Kids giving presents to teachers, bus drivers, etc?

So, when I went to elementary (public) school in Canada wayyyyyy back in the 70s absolutely no one gave presents to his or her teacher.

Fast forward to the 21st century, my kids are 7 and 8, and my wife insists on buying a small gift for each of them to give to their teacher and another to the bus driver. She does this at Christmas and year end: today. (BTW - They’re in a Catholic school so the Christmas thing isn’t a hot button.)

  1. Is this normal in your part of the planet?
  2. When did this become standard practice?
  3. Do you agree with this? I mean, if everyone participates, each teacher is taking home a loot of 20-odd presents twice a year. And the bus drivers with double runs could score 100!
  4. I’m thinking this ends in High School with multiple teachers and all, right?

I disagree with this. They’re only doing their job. They get fairly decent pay, a shit-load of vacation time, and a pension plan! They should be giving me presents!

In the lower grades, it’s pretty common to give teacher gifts, and for just about any occasion. However, IME, it’s more of a token remembrance than anything the teacher would actually want. I used to save up meaningless stuff I received (such as bath salts) and just pass them along at such times. No big deal.

Eh, it’s not like it’s required or anything. I usually give my daughter’s teachers a little gift basket from Bath & Body Works at the end of the year, just to show my appreciation. It’s only because I want to, and because my daughter gets a kick out of giving the gifts. She’s only in second grade though, and I don’t see myself buying a present for every teacher when she gets to high school.

By the way, I’ve done things I considered stupid (like giving out gift bags to other kids when it was my kid’s birthday) just because if that’s the expected custom, I don’t want to embarrass my kid.

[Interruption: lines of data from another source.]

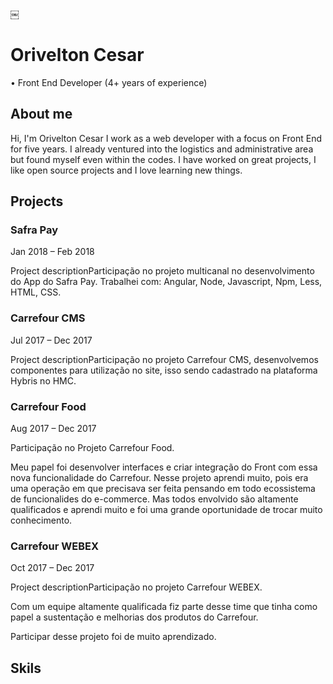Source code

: ￼

# Orivelton Cesar
• Front End Developer (4+ years of experience)

## About me

Hi, I'm Orivelton Cesar I work as a web developer with a focus on Front End for five years. I already ventured into the logistics and administrative area but found myself even within the codes. I have worked on great projects, I like open source projects and I love learning new things.

## Projects

### Safra Pay
Jan 2018 – Feb 2018

Project descriptionParticipação no projeto multicanal no desenvolvimento do App do Safra Pay.
Trabalhei com:
Angular,
Node,
Javascript,
Npm,
Less,
HTML,
CSS.

### Carrefour CMS
Jul 2017 – Dec 2017

Project descriptionParticipação no projeto Carrefour CMS, desenvolvemos componentes para utilização no site, isso sendo cadastrado na plataforma Hybris no HMC.

### Carrefour Food
Aug 2017 – Dec 2017

Participação no Projeto Carrefour Food.

Meu papel foi desenvolver interfaces e criar integração do Front com essa nova funcionalidade do Carrefour. Nesse projeto aprendi muito, pois era uma operação em que precisava ser feita pensando em todo ecossistema de funcionalides do e-commerce. Mas todos envolvido são altamente qualificados e aprendi muito e foi uma grande oportunidade de trocar muito conhecimento.

### Carrefour WEBEX
Oct 2017 – Dec 2017

Project descriptionParticipação no projeto Carrefour WEBEX.

Com um equipe altamente qualificada fiz parte desse time que tinha como papel a sustentação e melhorias dos produtos do Carrefour.

Participar desse projeto foi de muito aprendizado.

## Skils


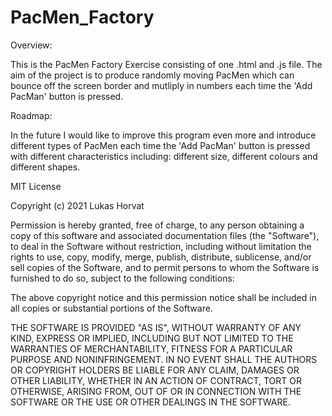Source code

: # PacMen_Factory
Overview:

This is the PacMen Factory Exercise consisting of one .html and .js file. The aim of the project is to produce randomly moving PacMen which can bounce off the screen border and mutliply in numbers each time the 'Add PacMan' button is pressed.

Roadmap:

In the future I would like to improve this program even more and introduce different types of PacMen each time the 'Add PacMan' button is pressed with different characteristics including: different size, different colours and different shapes.

MIT License

Copyright (c) 2021 Lukas Horvat

Permission is hereby granted, free of charge, to any person obtaining a copy of this software and associated documentation files (the "Software"), to deal in the Software without restriction, including without limitation the rights to use, copy, modify, merge, publish, distribute, sublicense, and/or sell copies of the Software, and to permit persons to whom the Software is furnished to do so, subject to the following conditions:

The above copyright notice and this permission notice shall be included in all copies or substantial portions of the Software.

THE SOFTWARE IS PROVIDED "AS IS", WITHOUT WARRANTY OF ANY KIND, EXPRESS OR IMPLIED, INCLUDING BUT NOT LIMITED TO THE WARRANTIES OF MERCHANTABILITY, FITNESS FOR A PARTICULAR PURPOSE AND NONINFRINGEMENT. IN NO EVENT SHALL THE AUTHORS OR COPYRIGHT HOLDERS BE LIABLE FOR ANY CLAIM, DAMAGES OR OTHER LIABILITY, WHETHER IN AN ACTION OF CONTRACT, TORT OR OTHERWISE, ARISING FROM, OUT OF OR IN CONNECTION WITH THE SOFTWARE OR THE USE OR OTHER DEALINGS IN THE SOFTWARE.
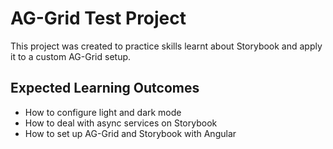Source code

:# AG-Grid Test Project
This project was created to practice skills learnt about Storybook and apply it to a custom AG-Grid setup. 

## Expected Learning Outcomes
- How to configure light and dark mode
- How to deal with async services on Storybook
- How to set up AG-Grid and Storybook with Angular

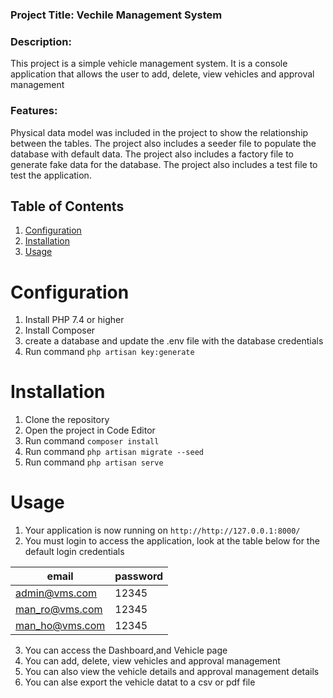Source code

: ### Project Title: Vechile Management System

### Description:

This project is a simple vehicle management system. It is a console application that allows the user to add, delete, view vehicles and approval management

### Features:

Physical data model was included in the project to show the relationship between the tables. The project also includes a seeder file to populate the database with default data. The project also includes a factory file to generate fake data for the database. The project also includes a test file to test the application.

## Table of Contents

1. [Configuration](#configuration)
2. [Installation](#installation)
3. [Usage](#usage)

# Configuration

1. Install PHP 7.4 or higher
2. Install Composer
3. create a database and update the .env file with the database credentials
4. Run command `php artisan key:generate`

# Installation

1. Clone the repository
2. Open the project in Code Editor
3. Run command `composer install`
4. Run command `php artisan migrate --seed`
5. Run command `php artisan serve`

# Usage

1. Your application is now running on `http://http://127.0.0.1:8000/`
2. You must login to access the application, look at the table below for the default login credentials

| email          | password |
| -------------- | -------- |
| admin@vms.com  | 12345    |
| man_ro@vms.com | 12345    |
| man_ho@vms.com | 12345    |

3. You can access the Dashboard,and Vehicle page
4. You can add, delete, view vehicles and approval management
5. You can also view the vehicle details and approval management details
6. You can alse export the vehicle datat to a csv or pdf file
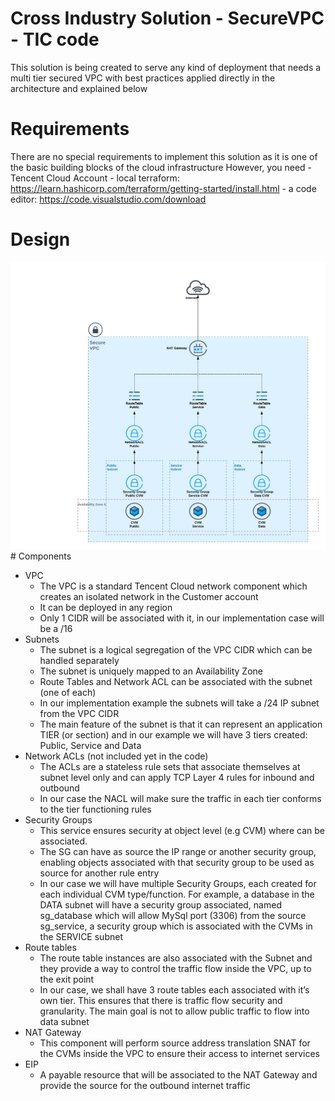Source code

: # Cross Industry Solution - SecureVPC - TIC code

This solution is being created to serve any kind of deployment that needs a multi tier secured VPC with best practices applied directly in the architecture and explained below

# Requirements

There are no special requirements to implement this solution as it is one of the basic building blocks of the cloud infrastructure
However, you need
     - Tencent Cloud Account
     - local terraform: https://learn.hashicorp.com/terraform/getting-started/install.html
     - a code editor: https://code.visualstudio.com/download

# Design
<img src="images/Secure_3tier_VPC.jpeg">
# Components

 - VPC
    - The VPC is a standard Tencent Cloud network component which creates an isolated network in the Customer account
    - It can be deployed in any region
    - Only 1 CIDR will be associated with it, in our implementation case will be a /16
 - Subnets
    - The subnet is a logical segregation of the VPC CIDR which can be handled separately
    - The subnet is uniquely mapped to an Availability Zone
    - Route Tables and Network ACL can be associated with the subnet (one of each)
    - In our implementation example the subnets will take a /24 IP subnet from the VPC CIDR
    - The main feature of the subnet is that it can represent an application TIER (or section) and in our example we will have 3 tiers created: Public, Service and Data
 - Network ACLs (not included yet in the code)
    - The ACLs are a stateless rule sets that associate themselves at subnet level only and can apply TCP Layer 4 rules for inbound and outbound
    - In our case the NACL will make sure the traffic in each tier conforms to the tier functioning rules
 - Security Groups
    - This service ensures security at object level (e.g CVM) where can be associated.
    - The SG can have as source the IP range or another security group, enabling objects associated with that security group to be used as source for another rule entry
    - In our case we will have multiple Security Groups, each created for each individual CVM type/function. For example, a database in the DATA subnet will have a security group associated, named sg_database which will allow MySql port (3306) from the source sg_service, a security group which is associated with the CVMs in the SERVICE subnet
 - Route tables
    - The route table instances are also associated with the Subnet and they provide a way to control the traffic flow inside the VPC, up to the exit point
    - In our case, we shall have 3 route tables each associated with it’s own tier. This ensures that there is traffic flow security and granularity. The main goal is not to allow public traffic to flow into data subnet
 - NAT Gateway
    - This component will perform source address translation SNAT for the CVMs inside the VPC to ensure their access to internet services
 - EIP
    - A payable resource that will be associated to the NAT Gateway and provide the source for the outbound internet traffic

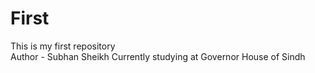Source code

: # First
This is my first repository
<br>
Author - Subhan Sheikh
Currently studying at Governor House of Sindh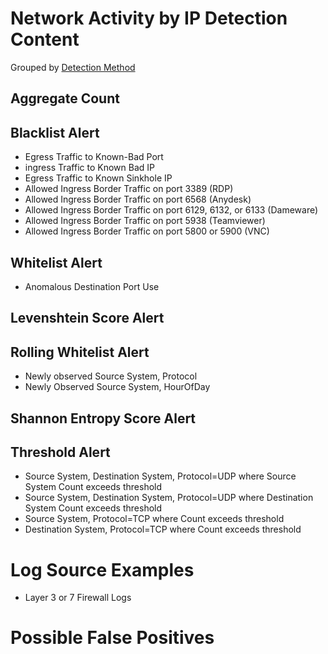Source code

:# Network Activity by IP Detection Content

Grouped by [Detection Method](/Detection-Methods.md)


## Aggregate Count


## Blacklist Alert
- Egress Traffic to Known-Bad Port
- ingress Traffic to Known Bad IP
- Egress Traffic to Known Sinkhole IP
- Allowed Ingress Border Traffic on port 3389 (RDP)
- Allowed Ingress Border Traffic on port 6568 (Anydesk)
- Allowed Ingress Border Traffic on port 6129, 6132, or 6133 (Dameware)
- Allowed Ingress Border Traffic on port 5938 (Teamviewer)
- Allowed Ingress Border Traffic on port 5800 or 5900 (VNC)


## Whitelist Alert
- Anomalous Destination Port Use

## Levenshtein Score Alert


## Rolling Whitelist Alert
- Newly observed Source System, Protocol
- Newly Observed Source System, HourOfDay


## Shannon Entropy Score Alert


## Threshold Alert
- Source System, Destination System, Protocol=UDP where Source System Count exceeds threshold
- Source System, Destination System, Protocol=UDP where Destination System Count exceeds threshold
- Source System, Protocol=TCP where Count exceeds threshold
- Destination System, Protocol=TCP where Count exceeds threshold


# Log Source Examples
- Layer 3 or 7 Firewall Logs


# Possible False Positives
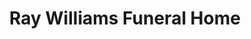 ---
title: "Ray Williams Funeral Home"
url: /tampa/ray-williams-funeral-home/
shop: Bestattungen
---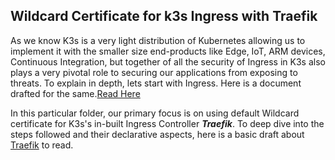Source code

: ## Wildcard Certificate for k3s Ingress with Traefik

As we know K3s is a very light distribution of Kubernetes allowing us to implement it with the smaller size end-products like Edge, IoT, ARM devices, Continuous Integration, but together of all the security of Ingress in K3s also plays a very pivotal role to securing our applications from exposing to threats. To explain in depth, lets start with Ingress. Here is a document drafted for the same.<a href="https://github.com/dikshita-git/RP_Ingress_security-IPv4_and_IPv6/wiki/Ingress">Read Here</a>

In this particular folder, our primary focus is on using default Wildcard certificate for K3s's in-built Ingress Controller ***Traefik***. To deep dive into the steps followed and their declarative aspects, here is a basic draft about <a href="https://github.com/dikshita-git/RP_Ingress_security-IPv4_and_IPv6/wiki/Traefik">Traefik</a> to read.




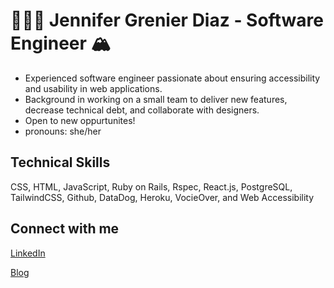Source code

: # 👩🏼‍💻 Jennifer Grenier Diaz - Software Engineer 🏔 
* Experienced software engineer passionate about ensuring accessibility and usability in web applications.
* Background in working on a small team to deliver new features, decrease technical debt, and collaborate with designers.
* Open to new oppurtunites!
* pronouns: she/her 

## Technical Skills
CSS, HTML, JavaScript, Ruby on Rails, Rspec, React.js, PostgreSQL, TailwindCSS, Github, DataDog, Heroku, VocieOver, and Web Accessibility
 

## Connect with me

[LinkedIn](https://www.linkedin.com/in/jennifergrenierdiaz/)

[Blog](https://jagdiaz.medium.com/)
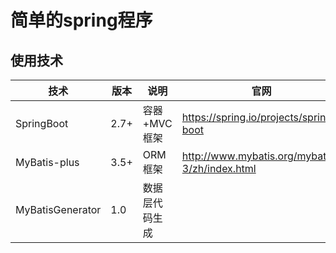 # 简单的spring程序

## 使用技术

| 技术               | 版本   | 说明       | 官网                                             |
|------------------|------|----------|------------------------------------------------|
| SpringBoot       | 2.7+ | 容器+MVC框架 | https://spring.io/projects/spring-boot         |
| MyBatis-plus     | 3.5+ | ORM框架    | http://www.mybatis.org/mybatis-3/zh/index.html |
| MyBatisGenerator | 1.0  | 数据层代码生成  |                                                |                    
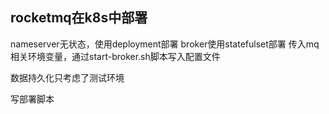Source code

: ## rocketmq在k8s中部署
nameserver无状态，使用deployment部署
broker使用statefulset部署
传入mq相关环境变量，通过start-broker.sh脚本写入配置文件

数据持久化只考虑了测试环境



写部署脚本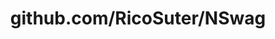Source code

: ---
layout: post
title: github.com/RicoSuter/NSwag
categories: link
tags: [انگلیسی, گیت‌هاب, برنامه‌نویسی]
---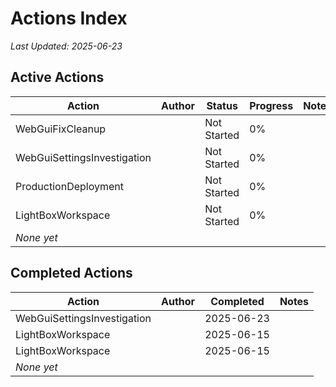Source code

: # Actions Index

*Last Updated: 2025-06-23*

## Active Actions

| Action | Author | Status | Progress | Notes |
|--------|--------|--------|----------|-------|
| WebGuiFixCleanup | | Not Started | 0% | |
| WebGuiSettingsInvestigation | | Not Started | 0% | |
| ProductionDeployment | | Not Started | 0% | |
| LightBoxWorkspace | | Not Started | 0% | |
| *None yet* | | | | |

## Completed Actions  

| Action | Author | Completed | Notes |
|--------|--------|-----------|-------|
| WebGuiSettingsInvestigation | | 2025-06-23 | |
| LightBoxWorkspace | | 2025-06-15 | |
| LightBoxWorkspace | | 2025-06-15 | |
| *None yet* | | | |
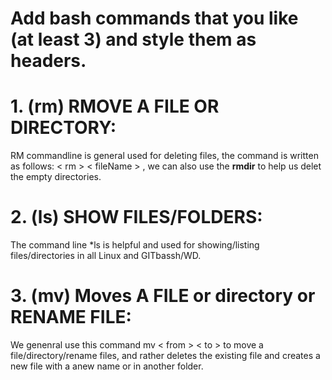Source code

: # Add bash commands that you like (at least 3) and style them as headers.

# 1. (rm) RMOVE A FILE OR  DIRECTORY:
RM commandline is general used for deleting files, the command is written as follows: < rm > < fileName > , we can also use the **rmdir** to help us delet the empty directories.

# 2. (ls) SHOW FILES/FOLDERS:
The command line *ls is helpful and used for showing/listing files/directories in all Linux and GITbassh/WD.

# 3. (mv) Moves A FILE or directory or RENAME FILE:
We genenral use this command mv < from > < to > to move a file/directory/rename files, and rather deletes the existing file and creates a new file with a anew name or in another folder.
  

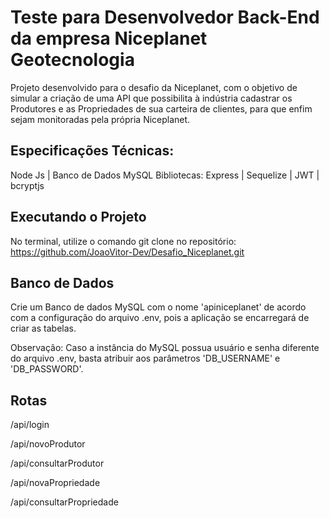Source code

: 
# Teste para Desenvolvedor Back-End da empresa Niceplanet Geotecnologia

Projeto desenvolvido para o desafio da Niceplanet, com o objetivo de simular a criação de uma API que possibilita à indústria cadastrar os Produtores e as Propriedades de sua carteira de clientes, para que enfim sejam monitoradas pela própria Niceplanet.



## Especificações Técnicas:
Node Js | Banco de Dados MySQL
Bibliotecas: Express | Sequelize | JWT  | bcryptjs


## Executando o Projeto

No terminal, utilize o comando git clone no repositório: https://github.com/JoaoVitor-Dev/Desafio_Niceplanet.git


## Banco de Dados
Crie um Banco de dados MySQL com o nome 'apiniceplanet' de acordo com a configuração do arquivo .env, pois a aplicação se encarregará de criar as tabelas.

Observação: Caso a instância do MySQL possua usuário e senha diferente do arquivo .env, basta atribuir aos parâmetros 'DB_USERNAME' e 'DB_PASSWORD'.




## Rotas
/api/login

/api/novoProdutor

/api/consultarProdutor

/api/novaPropriedade

/api/consultarPropriedade
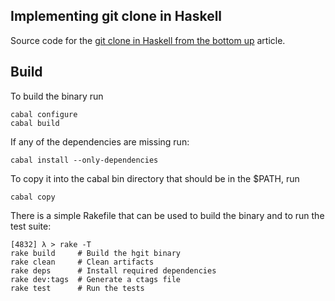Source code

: ## Implementing git clone in Haskell


Source code for the [git clone in Haskell from the bottom up](http://stefan.saasen.me/articles/git-clone-in-haskell-from-the-bottom-up/) article.

## Build

To build the binary run

    cabal configure
    cabal build
    
If any of the dependencies are missing run:
    
    cabal install --only-dependencies
    
To copy it into the cabal bin directory that should be in the $PATH, run
    
    cabal copy
    
There is a simple Rakefile that can be used to build the binary and to run the test suite:

    [4832] λ > rake -T
    rake build     # Build the hgit binary
    rake clean     # Clean artifacts
    rake deps      # Install required dependencies
    rake dev:tags  # Generate a ctags file
    rake test      # Run the tests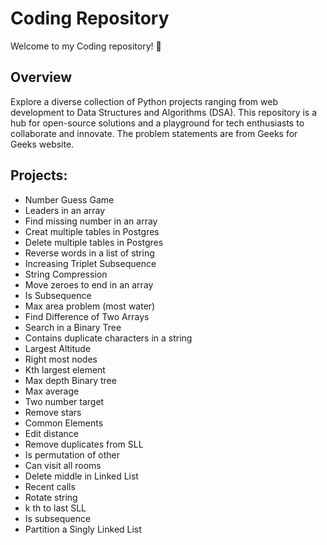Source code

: # Coding Repository
Welcome to my Coding repository! 🚀

## Overview
Explore a diverse collection of Python projects ranging from web development to Data Structures and Algorithms (DSA). This repository is a hub for open-source solutions and a playground for tech enthusiasts to collaborate and innovate. The problem statements are from Geeks for Geeks website.

## Projects:
  - Number Guess Game
  - Leaders in an array
  - Find missing number in an array
  - Creat multiple tables in Postgres
  - Delete multiple tables in Postgres
  - Reverse words in a list of string
  - Increasing Triplet Subsequence
  - String Compression
  - Move zeroes to end in an array
  - Is Subsequence
  - Max area problem (most water)
  - Find Difference of Two Arrays
  - Search in a Binary Tree
  - Contains duplicate characters in a string
  - Largest Altitude
  - Right most nodes
  - Kth largest element
  - Max depth Binary tree
  - Max average
  - Two number target
  - Remove stars
  - Common Elements
  - Edit distance
  - Remove duplicates from SLL
  - Is permutation of other
  - Can visit all rooms
  - Delete middle in Linked List
  - Recent calls
  - Rotate string
  - k th to last SLL
  - Is subsequence
  - Partition a Singly Linked List
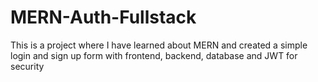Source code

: # MERN-Auth-Fullstack
This is a project where I have learned about MERN and created a simple login and sign up form with frontend, backend, database and JWT for security
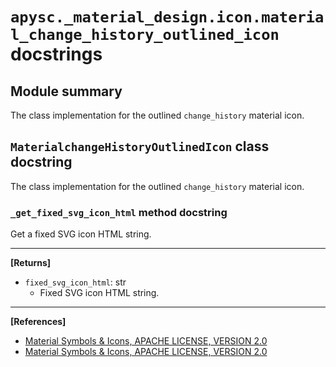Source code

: # `apysc._material_design.icon.material_change_history_outlined_icon` docstrings

## Module summary

The class implementation for the outlined `change_history` material icon.

## `MaterialchangeHistoryOutlinedIcon` class docstring

The class implementation for the outlined `change_history` material icon.

### `_get_fixed_svg_icon_html` method docstring

Get a fixed SVG icon HTML string.<hr>

**[Returns]**

- `fixed_svg_icon_html`: str
  - Fixed SVG icon HTML string.

<hr>

**[References]**

- [Material Symbols & Icons, APACHE LICENSE, VERSION 2.0](https://fonts.google.com/icons?icon.size=24&icon.color=%23e8eaed)
- [Material Symbols & Icons, APACHE LICENSE, VERSION 2.0](https://www.apache.org/licenses/LICENSE-2.0.html)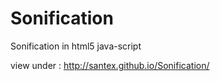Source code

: # Sonification
Sonification in html5 java-script

view under : http://santex.github.io/Sonification/
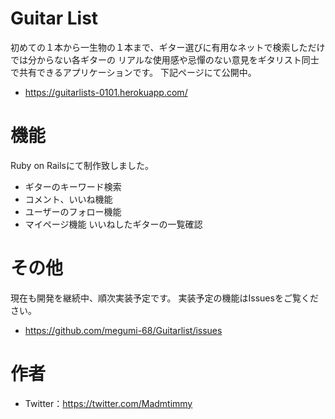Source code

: # Guitar List

初めての１本から一生物の１本まで、ギター選びに有用なネットで検索しただけでは分からない各ギターの
リアルな使用感や忌憚のない意見をギタリスト同士で共有できるアプリケーションです。
下記ページにて公開中。
* https://guitarlists-0101.herokuapp.com/

# 機能
Ruby on Railsにて制作致しました。
* ギターのキーワード検索
* コメント、いいね機能
* ユーザーのフォロー機能
* マイページ機能 いいねしたギターの一覧確認

# その他
現在も開発を継続中、順次実装予定です。
実装予定の機能はIssuesをご覧ください。
* https://github.com/megumi-68/Guitarlist/issues

# 作者
* Twitter：https://twitter.com/Madmtimmy


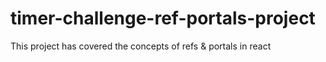 # timer-challenge-ref-portals-project
 This project has covered the concepts of refs & portals in react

When I was that age, yes. My part of the planet was then a SW Suburb of Chicago.

Well it was standard practice when I was seven or eight. I’m forty now. I don’t know particularly WHEN it started - I, as most kids do, assumed it had gone on forever and ever and ever and frankly never questioned it.

Not everyone did it - it was only some kids. Since I was one (a kid) I do not know how the dynamic worked in other families. Now when MY son was that age, I did small (I mean REALLY SMALL - I would make an ornament or something for the teacher) gifts - but then quit after he started third grade because THAT teacher was a bitch. Then I couldn’t afford even that - I just started sending a bag of candy or something for the holidays.

It ended after elementary school (6th grade).

We are giving you a present. We are giving you back your snot-nosed little punk kid, hopefully with some education he obviously isn’t getting at home.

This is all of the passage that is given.